Esa mujer, quien, de forma serena, resolvió una situación que parecía desastrosa en el escenario, se llama Giovanna Nuñez, tiene 40 años recién cumplidos y está feliz porque al fin se hizo del piano que siempre anheló desde niña, pero que sus padres, por la situación económica, nunca pudieron regalarle. “Era la niñita cansona que pedía un piano. Una desubicada total. Imagínate pedir eso en una familia que a penas podía pagar el colegio —me contó en videollamada días previos a su concierto en la ciudad de México—.

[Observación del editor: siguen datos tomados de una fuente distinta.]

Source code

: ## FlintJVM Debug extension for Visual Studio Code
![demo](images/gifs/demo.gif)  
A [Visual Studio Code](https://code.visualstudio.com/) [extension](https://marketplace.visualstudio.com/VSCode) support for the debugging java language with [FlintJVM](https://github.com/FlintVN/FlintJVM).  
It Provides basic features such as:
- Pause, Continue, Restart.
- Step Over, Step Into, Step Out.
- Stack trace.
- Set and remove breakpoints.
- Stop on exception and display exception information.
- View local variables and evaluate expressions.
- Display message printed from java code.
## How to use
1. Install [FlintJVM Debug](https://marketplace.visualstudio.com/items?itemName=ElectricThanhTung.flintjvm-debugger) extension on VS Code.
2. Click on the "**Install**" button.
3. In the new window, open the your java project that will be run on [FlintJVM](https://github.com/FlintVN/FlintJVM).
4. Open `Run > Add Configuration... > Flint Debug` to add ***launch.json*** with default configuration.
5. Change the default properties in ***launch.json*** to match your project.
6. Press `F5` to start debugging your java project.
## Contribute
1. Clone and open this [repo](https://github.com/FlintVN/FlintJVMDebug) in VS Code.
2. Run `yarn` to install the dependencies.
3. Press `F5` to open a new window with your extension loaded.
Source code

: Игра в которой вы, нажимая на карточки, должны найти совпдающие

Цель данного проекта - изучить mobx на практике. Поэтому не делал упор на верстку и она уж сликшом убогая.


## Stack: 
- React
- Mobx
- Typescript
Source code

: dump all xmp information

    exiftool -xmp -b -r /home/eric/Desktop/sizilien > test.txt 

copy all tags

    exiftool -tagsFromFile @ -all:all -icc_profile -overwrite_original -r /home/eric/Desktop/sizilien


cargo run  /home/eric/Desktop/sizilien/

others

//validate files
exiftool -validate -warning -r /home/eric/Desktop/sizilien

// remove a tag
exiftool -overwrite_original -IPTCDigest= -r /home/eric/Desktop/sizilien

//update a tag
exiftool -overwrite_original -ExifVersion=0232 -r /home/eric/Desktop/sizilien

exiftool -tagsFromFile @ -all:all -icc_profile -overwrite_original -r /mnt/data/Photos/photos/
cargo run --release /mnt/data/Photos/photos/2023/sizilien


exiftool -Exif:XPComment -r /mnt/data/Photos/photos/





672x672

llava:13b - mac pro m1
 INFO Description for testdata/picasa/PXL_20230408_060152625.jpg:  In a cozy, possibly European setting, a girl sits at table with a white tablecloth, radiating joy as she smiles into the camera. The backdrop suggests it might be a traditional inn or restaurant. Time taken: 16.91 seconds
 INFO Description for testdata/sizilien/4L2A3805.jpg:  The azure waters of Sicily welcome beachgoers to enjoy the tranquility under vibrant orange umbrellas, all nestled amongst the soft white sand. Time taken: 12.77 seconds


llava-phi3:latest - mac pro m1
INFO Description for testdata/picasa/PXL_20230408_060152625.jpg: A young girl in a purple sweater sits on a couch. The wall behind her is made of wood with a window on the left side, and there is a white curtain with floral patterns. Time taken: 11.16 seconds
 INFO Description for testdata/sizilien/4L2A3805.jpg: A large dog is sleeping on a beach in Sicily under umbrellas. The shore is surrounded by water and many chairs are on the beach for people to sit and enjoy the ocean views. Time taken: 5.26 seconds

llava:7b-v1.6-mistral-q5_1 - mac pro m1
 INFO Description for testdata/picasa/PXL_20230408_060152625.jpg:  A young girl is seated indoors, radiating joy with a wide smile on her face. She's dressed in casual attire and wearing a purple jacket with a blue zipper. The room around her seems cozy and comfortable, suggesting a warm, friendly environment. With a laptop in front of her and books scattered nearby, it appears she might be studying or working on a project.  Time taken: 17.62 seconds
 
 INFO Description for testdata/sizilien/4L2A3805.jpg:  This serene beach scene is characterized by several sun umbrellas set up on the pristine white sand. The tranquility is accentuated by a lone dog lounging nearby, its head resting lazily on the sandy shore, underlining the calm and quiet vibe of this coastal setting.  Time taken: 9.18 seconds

Se crió con su madre y su abuela. Y en su tiempo libre se la pasaba viendo televisión con su hermano encerrados en la habitación. Una infancia aburrida —me cuenta— en la que nunca hubo clases ni de música, ni artes. Sin embargo, siempre escuchaban música en casa y, esa recámara donde veía la televisión con su hermano, era también un espacio para el baile. “Esa pulsión la tuve toda la vida: la música y bailar. Son dos maneras en las que siento que me conecto de otra manera con mi mundo, de una manera más fácil, más hermosa”.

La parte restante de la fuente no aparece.